We need to take into account that chronic medication usually needs to be taken with food, so in this instance, one would need to adjust a fasting regimen to accommodate eating when medication needs to be taken.
Also, fasting can aggravate certain conditions. These include decompensating hyperthyroidism, epilepsy, type 1 diabetes, low blood pressure (as fasting plays a role in lowering blood pressure), and multiple sclerosis.
These conditions are not compatible with fasting as they can lead to hypoglycemia and gastric ulcer attacks. Thus, your best bet would be to consult your doctor prior to embarking on your fast to ensure your health and well-being are preserved.
How long should you fast for?
This is dependent on the kind of fast you are doing, but most regimens suggest short fasting periods that last 8-24 hours to ensure that health problems don’t arise. However, many people opt to undertake longer fasts of 48-72 hours, and these are considered “Prolonged Fasts”.
Health specialists advise that 48-hour fasts should only be embarked on once or twice a month, never more, and that preparation is prioritized.

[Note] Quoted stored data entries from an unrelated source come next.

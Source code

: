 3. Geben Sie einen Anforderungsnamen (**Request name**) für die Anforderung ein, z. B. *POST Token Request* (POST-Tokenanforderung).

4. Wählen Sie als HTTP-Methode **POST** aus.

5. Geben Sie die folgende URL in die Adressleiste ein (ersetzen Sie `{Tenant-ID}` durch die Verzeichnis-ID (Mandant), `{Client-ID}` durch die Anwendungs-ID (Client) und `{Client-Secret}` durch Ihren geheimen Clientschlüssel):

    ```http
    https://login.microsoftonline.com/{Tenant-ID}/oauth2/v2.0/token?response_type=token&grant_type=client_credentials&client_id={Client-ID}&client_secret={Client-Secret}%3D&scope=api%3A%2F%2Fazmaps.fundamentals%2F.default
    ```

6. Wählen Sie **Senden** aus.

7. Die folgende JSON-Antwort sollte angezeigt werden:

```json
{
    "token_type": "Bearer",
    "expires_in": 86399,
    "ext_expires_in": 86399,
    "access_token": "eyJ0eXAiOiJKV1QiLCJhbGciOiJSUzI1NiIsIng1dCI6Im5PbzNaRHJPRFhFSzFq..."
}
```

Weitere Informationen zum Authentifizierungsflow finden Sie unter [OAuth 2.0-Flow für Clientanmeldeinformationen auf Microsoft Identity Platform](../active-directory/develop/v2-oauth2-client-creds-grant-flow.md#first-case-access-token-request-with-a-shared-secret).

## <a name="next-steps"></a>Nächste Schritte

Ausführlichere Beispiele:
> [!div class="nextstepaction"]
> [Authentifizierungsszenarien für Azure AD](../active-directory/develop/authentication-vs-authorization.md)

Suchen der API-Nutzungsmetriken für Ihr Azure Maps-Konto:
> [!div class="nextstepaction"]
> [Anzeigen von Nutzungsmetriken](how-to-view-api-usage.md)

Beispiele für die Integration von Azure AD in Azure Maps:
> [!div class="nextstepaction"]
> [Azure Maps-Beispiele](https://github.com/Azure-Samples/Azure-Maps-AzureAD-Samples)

You’ll need to ensure that you have enough electrolytes because this form of fasting can take a physical toll and will take time to get used to.

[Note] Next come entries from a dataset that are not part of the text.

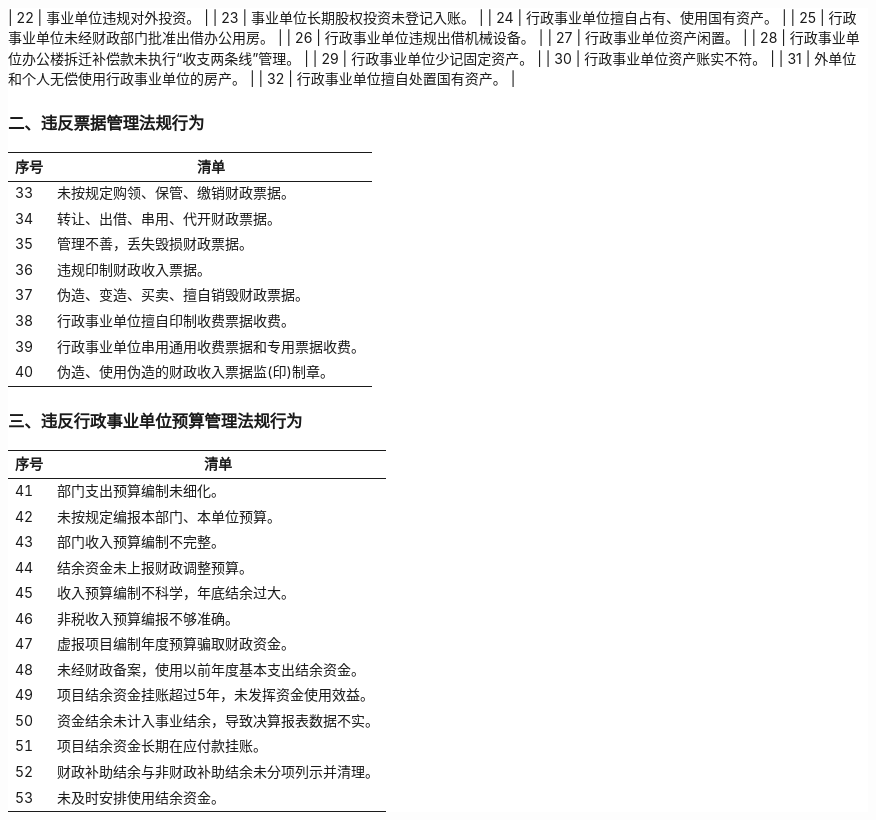 | 22                    | 事业单位违规对外投资。                                                  |
| 23                    | 事业单位长期股权投资未登记入账。                                             |
| 24                    | 行政事业单位擅自占有、使用国有资产。                                           |
| 25                    | 行政事业单位未经财政部门批准出借办公用房。                                        |
| 26                    | 行政事业单位违规出借机械设备。                                              |
| 27                    | 行政事业单位资产闲置。                                                  |
| 28                    | 行政事业单位办公楼拆迁补偿款未执行“收支两条线”管理。                                  |
| 29                    | 行政事业单位少记固定资产。                                                |
| 30                    | 行政事业单位资产账实不符。                                                |
| 31                    | 外单位和个人无偿使用行政事业单位的房产。                                         |
| 32                    | 行政事业单位擅自处置国有资产。                                              |

### 二、违反票据管理法规行为

| 序号                    | 清单                                                           |
|---|---|
| 33                    | 未按规定购领、保管、缴销财政票据。                                            |
| 34                    | 转让、出借、串用、代开财政票据。                                             |
| 35                    | 管理不善，丢失毁损财政票据。                                               |
| 36                    | 违规印制财政收入票据。                                                  |
| 37                    | 伪造、变造、买卖、擅自销毁财政票据。                                           |
| 38                    | 行政事业单位擅自印制收费票据收费。                                            |
| 39                    | 行政事业单位串用通用收费票据和专用票据收费。                                       |
| 40                    | 伪造、使用伪造的财政收入票据监(印)制章。                                        |

### 三、违反行政事业单位预算管理法规行为

| 序号                    | 清单                                                           |
|---|---|
| 41                    | 部门支出预算编制未细化。                                                 |
| 42                    | 未按规定编报本部门、本单位预算。                                             |
| 43                    | 部门收入预算编制不完整。                                                 |
| 44                    | 结余资金未上报财政调整预算。                                               |
| 45                    | 收入预算编制不科学，年底结余过大。                                            |
| 46                    | 非税收入预算编报不够准确。                                                |
| 47                    | 虚报项目编制年度预算骗取财政资金。                                            |
| 48                    | 未经财政备案，使用以前年度基本支出结余资金。                                       |
| 49                    | 项目结余资金挂账超过5年，未发挥资金使用效益。                                      |
| 50                    | 资金结余未计入事业结余，导致决算报表数据不实。                                      |
| 51                    | 项目结余资金长期在应付款挂账。                                              |
| 52                    | 财政补助结余与非财政补助结余未分项列示并清理。                                      |
| 53                    | 未及时安排使用结余资金。                                                 |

Before you start any fast, if you have any underlying medical conditions you should discuss it with your health professional.
When should you stop your fast?
Nausea is a key indicator of this. If you begin to feel nauseous during a fast, it is advised that you end it immediately.
Nausea typically occurs when your body is too dehydrated. This means that your electrolytes have become too depleted or the ketone body’s concentration in your blood has become too high. Along with this, fatigue, loss of focus, increased anxiety, intense headaches and dizziness are other indicators that you should stop the fast.
Can fasting become a way of life, and not just an occasional thing?
“… fasting isn’t a ‘starvation’ diet, it’s a healthy lifestyle”.
These are the words of Mayo Oshin, who has been doing intermittent fasting for over 4 years now. Clinical research indicates that long-term calorie restriction (specifically, between 3-15 years) has been shown to increase autophagy. It’s also been shown to increase the number of molecules involved in removing dysfunctional cells. So yes, fasting can most definitely be incorporated into your lifestyle.
Can fasting impact your sleep?
If done correctly, fasting can increase the production of orexin-A, a neurotransmitter that is linked to alertness. People who fast have been shown to have lower orexin-A levels at night, and higher levels during the day. This results in them being more alert during the day and more restful at night.
However, fasting can also impact your sleep in a negative way. This will depend on the time of your meals (irregular meal times disrupt sleep patterns).
Fasting can also lead to a decrease in melatonin, the sleep hormone which plays a massive role in sleep patterns. Along with this, it can also lead to a spike in cortisol, the hormone associated with stress. Too much of it can reduce sleep quality and make falling asleep difficult.
The best way to prevent this spike is to ensure that you eat balanced meals during your non-fasting time. You should also make sure to consume enough calories to keep you energized and mentally sharp.
Fasting isn’t just done for weight loss. Along with religious reasons, fasting is done to improve longevity. This is done by improving metabolic functions, lower blood sugar levels, delaying aging, lowering cholesterol, reducing inflammation, and improving cognitive performance.
It can be very beneficial to your health and well-being if done the right way. So, use the steps provided above, and consult with your doctor to find the best fasting model for you.
Johnstone, A., 2015. Fasting for weight loss: an effective strategy or latest dieting trend?. International Journal of Obesity, 39(5), pp.727-733.
Welton, S., Minty, R., O’Driscoll, T., Willms, H., Poirier, D., Madden, S. and Kelly, L., 2020. Intermittent fasting and weight loss: Systematic review. Canadian Family Physician, 66(2), pp.117-120.
Santos, H.O. and Macedo, R.C., 2018. Impact of intermittent fasting on the lipid profile: Assessment associated with diet and weight loss. Clinical nutrition ESPEN, 24, pp.14-21.